---------- THE DATA ----------

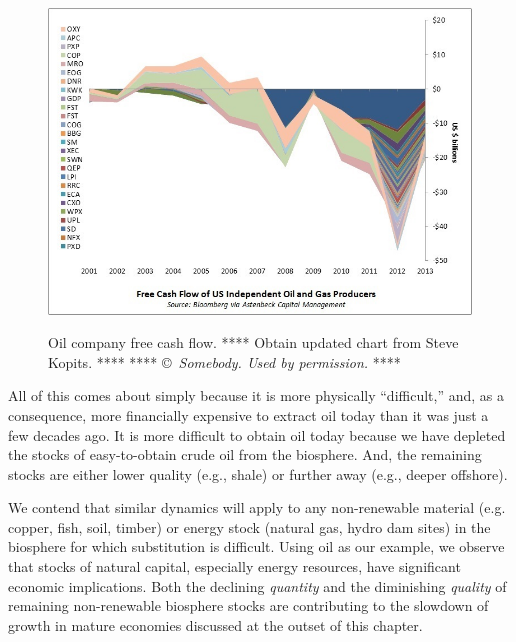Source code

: \begin{figure}[!ht]
\centering\
\includegraphics[width=\linewidth]{Part_0/Chapter_Introduction/images/Cash-Flow.jpg}
\caption[Oil company free cash flow]{Oil company free cash flow.\cite{Kopits:2014aa}
**** Obtain updated chart from Steve Kopits. ****
**** \copyright~\emph{Somebody. Used by permission.} ****}
\label{fig:oil_company_free_cash_flow}
\end{figure}

All of this comes about simply because it is 
more physically ``difficult,'' and, as a consequence, 
more financially expensive
to extract oil today than it was just a few decades ago.
It is more difficult to obtain oil today because we have depleted
the stocks of easy-to-obtain crude oil from the biosphere.
And, the remaining stocks are either lower quality (e.g., shale)
or further away (e.g., deeper offshore).

We contend that similar dynamics will apply to 
any non-renewable material (e.g. copper, fish, soil, timber) 
or energy stock (natural gas, hydro dam sites)
in the biosphere
for which substitution is difficult.
Using oil as our example, we observe that 
stocks of natural capital, especially energy resources,
have significant economic implications.
Both the declining \emph{quantity} and 
the diminishing \emph{quality} of remaining non-renewable biosphere stocks 
are contributing to the slowdown of growth in mature economies
discussed at the outset of this chapter.

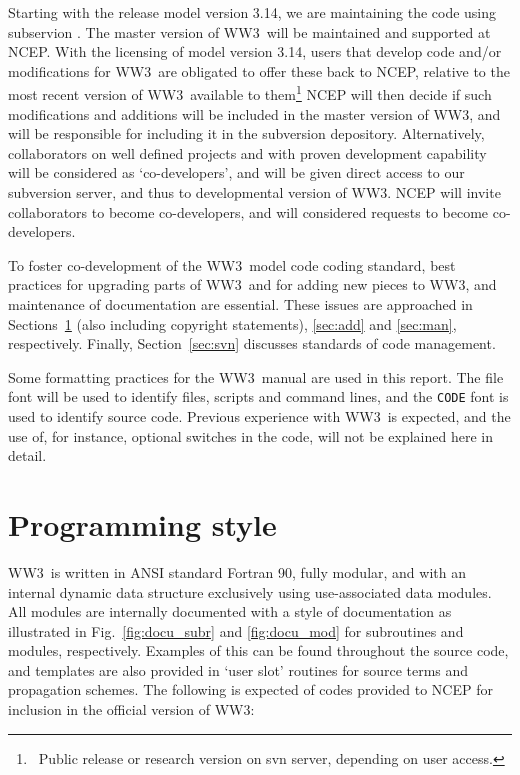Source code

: \documentclass[12pt]{article}
\newcommand{\ws}{WW3}
\newcommand{\file}{\sf}
\newcommand{\code}{\tt}
\newcommand{\pb}{\strut \vfill \pagebreak}
\newcommand{\bpage}{\vfill \pagebreak \strut

\vspace{2.5in} \centerline{This page is intentionally left blank.}}
\newcommand{\newsec}{\setcounter{equation}{0}
                      \setcounter{myfigno}{0}
                      \setcounter{mytabno}{0}}
\newcounter{myfigno}[section]
\newcounter{mytabno}[section]
\begin{document}
Starting with the release model version 3.14, we are maintaining the code
using subservion \citep{bk:CSea06}. The master version of \ws\ will be
maintained and supported at NCEP. With the licensing of model version 3.14,
users that develop code and/or modifications for \ws\ are obligated to offer
these back to NCEP, relative to the most recent version of \ws\ available to
them\footnote{~Public release or research version on svn server, depending on
user access.} NCEP will then decide if such modifications and additions will
be included in the master version of \ws, and will be responsible for
including it in the subversion depository. Alternatively, collaborators on
well defined projects and with proven development capability will be
considered as `co-developers', and will be given direct access to our
subversion server, and thus to developmental version of \ws. NCEP will invite
collaborators to become co-developers, and will considered requests to become
co-developers.

To foster co-development of the \ws\ model code coding standard, best
practices for upgrading parts of \ws\ and for adding new pieces to \ws, and
maintenance of documentation are essential. These issues are approached in
Sections~\ref{sec:style} (also including copyright statements), \ref{sec:add}
and \ref{sec:man}, respectively.  Finally, Section~\ref{sec:svn} discusses
standards of code management.

Some formatting practices for the \ws\ manual are used in this report. The
{\file file} font will be used to identify files, scripts and command lines,
and the {\code CODE} font is used to identify source code. Previous experience
with \ws\ is expected, and the use of, for instance, optional switches in the
code, will not be explained here in detail.

\pb
\section{Programming style} \label{sec:style}
\newsec

\ws\ is written in ANSI standard Fortran 90, fully modular, and with an
internal dynamic data structure exclusively using use-associated data modules.
All modules are internally documented with a style of documentation as
illustrated in Fig.~\ref{fig:docu_subr} and \ref{fig:docu_mod} for subroutines
and modules, respectively. Examples of this can be found throughout the source
code, and templates are also provided in `user slot' routines for source terms
and propagation schemes. The following is expected of codes provided to NCEP
for inclusion in the official version of \ws :
\end{document}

----------

TASK TO CARRY OUT: Skip the pictures, then return the rest of the data exactly.

EXERCISE ANSWER:
Source code

: \begin{figure}[!ht]
\centering\
\includegraphics[width=\linewidth]{Part_0/Chapter_Introduction/images/Cash-Flow.jpg}
\caption[Oil company free cash flow]{Oil company free cash flow.\cite{Kopits:2014aa}
**** Obtain updated chart from Steve Kopits. ****
**** \copyright~\emph{Somebody. Used by permission.} ****}
\label{fig:oil_company_free_cash_flow}
\end{figure}

All of this comes about simply because it is 
more physically ``difficult,'' and, as a consequence, 
more financially expensive
to extract oil today than it was just a few decades ago.
It is more difficult to obtain oil today because we have depleted
the stocks of easy-to-obtain crude oil from the biosphere.
And, the remaining stocks are either lower quality (e.g., shale)
or further away (e.g., deeper offshore).

We contend that similar dynamics will apply to 
any non-renewable material (e.g. copper, fish, soil, timber) 
or energy stock (natural gas, hydro dam sites)
in the biosphere
for which substitution is difficult.
Using oil as our example, we observe that 
stocks of natural capital, especially energy resources,
have significant economic implications.
Both the declining \emph{quantity} and 
the diminishing \emph{quality} of remaining non-renewable biosphere stocks 
are contributing to the slowdown of growth in mature economies
discussed at the outset of this chapter.

Source code

: \documentclass[12pt]{article}
\newcommand{\ws}{WW3}
\newcommand{\file}{\sf}
\newcommand{\code}{\tt}
\newcommand{\pb}{\strut \vfill \pagebreak}
\newcommand{\bpage}{\vfill \pagebreak \strut

\vspace{2.5in} \centerline{This page is intentionally left blank.}}
\newcommand{\newsec}{\setcounter{equation}{0}
                      \setcounter{myfigno}{0}
                      \setcounter{mytabno}{0}}
\newcounter{myfigno}[section]
\newcounter{mytabno}[section]
\begin{document}
Starting with the release model version 3.14, we are maintaining the code
using subservion \citep{bk:CSea06}. The master version of \ws\ will be
maintained and supported at NCEP. With the licensing of model version 3.14,
users that develop code and/or modifications for \ws\ are obligated to offer
these back to NCEP, relative to the most recent version of \ws\ available to
them\footnote{~Public release or research version on svn server, depending on
user access.} NCEP will then decide if such modifications and additions will
be included in the master version of \ws, and will be responsible for
including it in the subversion depository. Alternatively, collaborators on
well defined projects and with proven development capability will be
considered as `co-developers', and will be given direct access to our
subversion server, and thus to developmental version of \ws. NCEP will invite
collaborators to become co-developers, and will considered requests to become
co-developers.

To foster co-development of the \ws\ model code coding standard, best
practices for upgrading parts of \ws\ and for adding new pieces to \ws, and
maintenance of documentation are essential. These issues are approached in
Sections~\ref{sec:style} (also including copyright statements), \ref{sec:add}
and \ref{sec:man}, respectively.  Finally, Section~\ref{sec:svn} discusses
standards of code management.

Some formatting practices for the \ws\ manual are used in this report. The
{\file file} font will be used to identify files, scripts and command lines,
and the {\code CODE} font is used to identify source code. Previous experience
with \ws\ is expected, and the use of, for instance, optional switches in the
code, will not be explained here in detail.

\pb
\section{Programming style} \label{sec:style}
\newsec

\ws\ is written in ANSI standard Fortran 90, fully modular, and with an
internal dynamic data structure exclusively using use-associated data modules.
All modules are internally documented with a style of documentation as
illustrated in Fig.~\ref{fig:docu_subr} and \ref{fig:docu_mod} for subroutines
and modules, respectively. Examples of this can be found throughout the source
code, and templates are also provided in `user slot' routines for source terms
and propagation schemes. The following is expected of codes provided to NCEP
for inclusion in the official version of \ws :
\end{document}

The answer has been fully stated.